The Grief Diet

“You look amazing! How many pounds have you lost?” The woman gushed. I don’t remember her name, but we’ve gone to the same gym for years and she talks about two subjects WEIGHT and HEALTH (her own and that of her tiny, elderly dog).

“Just a couple of pounds,” I reply.

“How?”

“It’s the grief diet. I don’t recommend it.”

“What?”

“My mom died.”

“But you look terrific. I have so much trouble keeping weight off and the holidays are coming…” She rambles on and on, still talking as I put my coat on and leave the lobby of the health club.

 

I’m not exaggerating—at least not much—this is close to word-for-word and I’m sharing it as a study in character.

Friends, family, people we’ve known for years reveal themselves in layers and layers of changes and responses to shared experiences. Does he tell the same story all the time exactly the same way, using the same words? Does she alter the story over a period of years, making it funnier or sweeter or sadder or simply longer?

In fiction, we introduce the reader to a cast of characters, bringing them on board quickly and efficiently is a challenging task. How do you communicate the essence of a minor character? What if this character will witness a crime, reveal a secret or offer an important opinion at a critical time in the story? If that’s so, the character’s credibility, worldview, and life experience needs to be available to the reader without interfering with the progress of the story.

An interaction, like the one I’m recalling for you, tells a great deal about the inquisitive narcissist with a weight obsession. If I were to use her as a witness to an incident in a crime story, she’d likely give spot on physical descriptions of the characters, while lacking any emotional insights into the people or memories of what they said on previous occasions. She’s locked into her own head, on a weight-centric loop, but what a great character to describe the physicality of a killer!

The grief diet & the characters in fiction...
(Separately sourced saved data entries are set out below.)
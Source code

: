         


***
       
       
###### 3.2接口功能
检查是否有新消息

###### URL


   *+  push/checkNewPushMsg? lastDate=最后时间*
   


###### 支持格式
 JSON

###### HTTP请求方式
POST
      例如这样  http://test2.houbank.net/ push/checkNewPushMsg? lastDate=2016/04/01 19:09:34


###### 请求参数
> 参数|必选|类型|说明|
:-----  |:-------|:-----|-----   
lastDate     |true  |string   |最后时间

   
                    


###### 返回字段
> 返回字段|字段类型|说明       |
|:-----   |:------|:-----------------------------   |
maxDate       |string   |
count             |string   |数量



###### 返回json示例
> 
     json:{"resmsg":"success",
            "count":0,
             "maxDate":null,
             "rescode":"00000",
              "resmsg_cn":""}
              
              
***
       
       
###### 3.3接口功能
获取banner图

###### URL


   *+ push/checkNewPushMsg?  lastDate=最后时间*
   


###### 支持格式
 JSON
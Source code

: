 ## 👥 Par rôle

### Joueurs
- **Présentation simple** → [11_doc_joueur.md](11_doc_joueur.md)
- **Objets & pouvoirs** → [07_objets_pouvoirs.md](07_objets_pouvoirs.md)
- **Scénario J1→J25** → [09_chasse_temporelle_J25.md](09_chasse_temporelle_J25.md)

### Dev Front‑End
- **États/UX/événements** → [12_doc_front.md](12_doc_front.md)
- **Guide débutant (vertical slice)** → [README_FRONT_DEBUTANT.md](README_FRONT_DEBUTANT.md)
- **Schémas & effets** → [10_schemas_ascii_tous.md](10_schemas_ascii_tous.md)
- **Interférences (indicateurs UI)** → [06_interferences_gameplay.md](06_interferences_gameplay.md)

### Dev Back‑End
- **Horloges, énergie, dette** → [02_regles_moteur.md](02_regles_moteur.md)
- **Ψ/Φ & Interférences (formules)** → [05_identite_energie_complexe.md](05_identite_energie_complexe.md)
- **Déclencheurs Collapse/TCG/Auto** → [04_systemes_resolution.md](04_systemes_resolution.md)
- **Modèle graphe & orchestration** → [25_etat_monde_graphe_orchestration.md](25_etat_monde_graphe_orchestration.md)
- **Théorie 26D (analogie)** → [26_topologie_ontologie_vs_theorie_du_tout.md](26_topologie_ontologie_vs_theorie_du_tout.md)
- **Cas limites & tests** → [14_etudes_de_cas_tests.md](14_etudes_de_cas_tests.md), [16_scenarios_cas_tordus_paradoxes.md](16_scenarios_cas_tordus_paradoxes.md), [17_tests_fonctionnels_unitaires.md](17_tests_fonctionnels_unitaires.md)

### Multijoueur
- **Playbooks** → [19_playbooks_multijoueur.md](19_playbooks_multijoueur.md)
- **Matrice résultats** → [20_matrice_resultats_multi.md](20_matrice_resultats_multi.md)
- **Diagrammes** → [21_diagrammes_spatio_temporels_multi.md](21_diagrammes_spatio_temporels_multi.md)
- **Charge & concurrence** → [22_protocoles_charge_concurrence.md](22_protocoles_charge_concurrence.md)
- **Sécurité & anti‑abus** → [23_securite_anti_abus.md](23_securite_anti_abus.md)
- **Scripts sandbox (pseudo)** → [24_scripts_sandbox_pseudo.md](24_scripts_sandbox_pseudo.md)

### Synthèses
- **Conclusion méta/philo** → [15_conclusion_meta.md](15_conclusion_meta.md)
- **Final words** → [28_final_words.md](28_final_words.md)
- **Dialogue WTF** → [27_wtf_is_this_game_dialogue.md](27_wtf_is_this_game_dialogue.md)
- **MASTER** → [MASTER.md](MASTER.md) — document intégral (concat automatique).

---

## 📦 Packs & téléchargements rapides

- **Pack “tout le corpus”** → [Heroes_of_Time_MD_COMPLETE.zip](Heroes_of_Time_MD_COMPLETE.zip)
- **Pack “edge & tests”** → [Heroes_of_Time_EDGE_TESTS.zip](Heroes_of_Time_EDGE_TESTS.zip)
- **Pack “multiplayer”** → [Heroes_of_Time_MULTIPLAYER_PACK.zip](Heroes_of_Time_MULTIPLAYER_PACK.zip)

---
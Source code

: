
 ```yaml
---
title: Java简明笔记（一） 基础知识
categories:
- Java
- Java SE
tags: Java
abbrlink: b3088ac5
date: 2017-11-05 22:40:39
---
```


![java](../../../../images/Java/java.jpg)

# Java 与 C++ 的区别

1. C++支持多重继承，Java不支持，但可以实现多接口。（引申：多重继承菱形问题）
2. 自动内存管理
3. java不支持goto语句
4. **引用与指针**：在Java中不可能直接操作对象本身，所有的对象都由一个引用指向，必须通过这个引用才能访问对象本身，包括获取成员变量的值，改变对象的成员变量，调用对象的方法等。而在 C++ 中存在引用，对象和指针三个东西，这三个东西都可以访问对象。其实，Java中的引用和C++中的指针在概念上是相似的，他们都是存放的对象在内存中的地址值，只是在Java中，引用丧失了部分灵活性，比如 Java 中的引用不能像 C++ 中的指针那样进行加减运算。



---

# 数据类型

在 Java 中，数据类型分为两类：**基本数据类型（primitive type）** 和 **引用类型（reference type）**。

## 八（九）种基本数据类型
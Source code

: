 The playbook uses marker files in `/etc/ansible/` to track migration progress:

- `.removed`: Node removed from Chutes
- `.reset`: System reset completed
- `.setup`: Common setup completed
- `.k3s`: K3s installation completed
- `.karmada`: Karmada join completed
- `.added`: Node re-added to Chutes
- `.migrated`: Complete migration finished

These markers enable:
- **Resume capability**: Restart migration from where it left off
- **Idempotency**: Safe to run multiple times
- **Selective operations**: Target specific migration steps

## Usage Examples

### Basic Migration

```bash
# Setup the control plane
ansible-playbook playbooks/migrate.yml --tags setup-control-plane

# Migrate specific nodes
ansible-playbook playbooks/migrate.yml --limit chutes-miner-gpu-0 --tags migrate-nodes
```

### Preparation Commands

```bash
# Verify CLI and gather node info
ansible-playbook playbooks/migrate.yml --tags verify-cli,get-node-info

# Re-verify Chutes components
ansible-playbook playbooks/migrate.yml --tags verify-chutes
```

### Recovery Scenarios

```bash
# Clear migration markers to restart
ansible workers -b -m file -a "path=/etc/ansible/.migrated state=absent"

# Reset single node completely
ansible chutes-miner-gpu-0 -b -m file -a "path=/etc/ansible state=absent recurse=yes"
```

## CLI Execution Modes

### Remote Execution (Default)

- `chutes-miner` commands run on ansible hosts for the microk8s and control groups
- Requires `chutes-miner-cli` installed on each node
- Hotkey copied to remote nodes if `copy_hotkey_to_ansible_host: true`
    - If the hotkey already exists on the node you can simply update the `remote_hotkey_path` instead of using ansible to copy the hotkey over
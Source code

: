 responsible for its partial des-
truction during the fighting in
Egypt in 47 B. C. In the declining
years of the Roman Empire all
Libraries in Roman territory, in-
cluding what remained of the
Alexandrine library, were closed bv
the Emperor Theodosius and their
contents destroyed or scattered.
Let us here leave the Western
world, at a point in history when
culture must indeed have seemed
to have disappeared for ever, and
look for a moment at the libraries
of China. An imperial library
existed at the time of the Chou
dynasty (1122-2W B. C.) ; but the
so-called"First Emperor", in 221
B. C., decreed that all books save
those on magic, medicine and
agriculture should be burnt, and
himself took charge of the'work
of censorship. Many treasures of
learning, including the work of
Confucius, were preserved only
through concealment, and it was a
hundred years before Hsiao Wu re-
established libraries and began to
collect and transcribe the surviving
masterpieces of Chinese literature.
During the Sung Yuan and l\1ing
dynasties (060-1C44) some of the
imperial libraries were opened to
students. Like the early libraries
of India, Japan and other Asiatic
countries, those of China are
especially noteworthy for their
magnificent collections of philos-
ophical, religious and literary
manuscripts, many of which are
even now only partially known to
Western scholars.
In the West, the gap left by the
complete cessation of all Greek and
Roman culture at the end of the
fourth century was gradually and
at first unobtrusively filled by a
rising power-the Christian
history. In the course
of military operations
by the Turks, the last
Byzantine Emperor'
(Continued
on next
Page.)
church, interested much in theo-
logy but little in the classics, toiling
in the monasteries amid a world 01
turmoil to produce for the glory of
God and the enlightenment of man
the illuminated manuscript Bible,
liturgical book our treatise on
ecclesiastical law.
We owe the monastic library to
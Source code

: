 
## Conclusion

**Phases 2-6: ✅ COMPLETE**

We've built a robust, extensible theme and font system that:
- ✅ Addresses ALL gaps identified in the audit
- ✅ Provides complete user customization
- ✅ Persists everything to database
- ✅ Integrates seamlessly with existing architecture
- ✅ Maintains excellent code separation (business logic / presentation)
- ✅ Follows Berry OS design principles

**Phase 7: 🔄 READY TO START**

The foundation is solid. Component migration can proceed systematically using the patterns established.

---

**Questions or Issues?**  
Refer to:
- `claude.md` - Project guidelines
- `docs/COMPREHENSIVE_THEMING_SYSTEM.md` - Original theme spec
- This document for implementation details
The grief diet & the characters in fiction…

Comments

  1. The thing I like about minor characters is that their motivation to do X or see Y is just as important, in a way, as that of the major characters. The protagonist may get way more air-time but if that minor character falls flat, a tiny part of the foundation of the story breaks too.

    • Candy Korman

      YES! That’s why their perspective can’t be assumed. No one is a complete blank slate—not even a video camera. We point our phones at the incident from the moment when we think it’s worthy of filming, but don’t know what happened before. The challenge for the storyteller is to create a real person in a quick sketch so that their point-of-view is credible (or not credible as the case may be). Maybe it’s simply WHY the person looked in that direction or who they know that makes them sympathetic (or not) to the person they see doing something critical to the plot.